_Problem description_: Within the data below, find the string "ipynb" and return each line where it occurs.

_Data supplied_:
────────────────

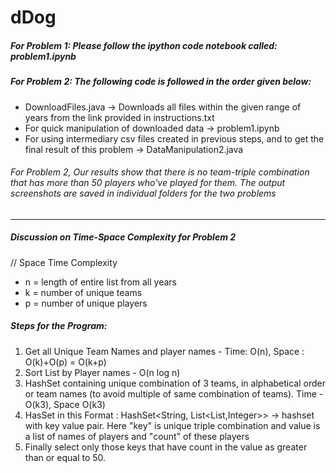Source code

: # dDog
##### For Problem 1: Please follow the ipython code notebook called: problem1.ipynb 
##### For Problem 2: The following code is followed in the order given below: 
-   DownloadFiles.java -> Downloads all files within the given range of years from the link provided in instructions.txt 
-   For quick manipulation of downloaded data -> problem1.ipynb 
-   For using intermediary csv files created in previous steps, and to get the final result of this problem -> DataManipulation2.java
###### For Problem 2, Our results show that there is no team-triple combination that has more than 50 players who've played for them. The output screenshots are saved in individual folders for the two problems
-----------------
##### Discussion on Time-Space Complexity for Problem 2

// Space Time Complexity
 - n = length of entire list from all years
 - k = number of unique teams
 - p = number of unique players
 #####  Steps for the Program: 
 1. Get all Unique Team Names	and player names - Time: O(n), Space : O(k)+O(p) = O(k+p)
 2. Sort List by Player names - O(n log n)
 3. HashSet containing unique combination of 3 teams, in alphabetical order or team names (to avoid multiple of same combination of teams). Time - O(k3), Space O(k3)
 4. HasSet in this Format : HashSet<String, List<List<String>,Integer>> -> hashset with key value pair. Here "key" is unique triple combination and value is a list of names of players and "count" of these players
 5. Finally select only those keys that have count in the value as greater than or equal to 50.
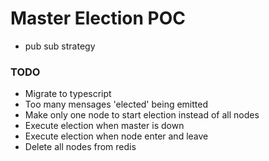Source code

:# Master Election POC

- pub sub strategy

### TODO
- Migrate to typescript
- Too many mensages 'elected' being emitted
- Make only one node to start election instead of all nodes
- Execute election when master is down
- Execute election when node enter and leave
- Delete all nodes from redis
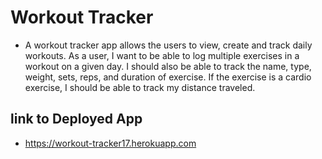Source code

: # Workout Tracker

* A workout tracker app allows the users to  view, create and track daily workouts. As a user, I want to be able to log multiple exercises in a workout on a given day. I should also be able to track the name, type, weight, sets, reps, and duration of exercise. If the exercise is a cardio exercise, I should be able to track my distance traveled.

## link to Deployed App

 * https://workout-tracker17.herokuapp.com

────────────────

_Result_:
##### For Problem 1: Please follow the ipython code notebook called: problem1.ipynb 
-   For quick manipulation of downloaded data -> problem1.ipynb 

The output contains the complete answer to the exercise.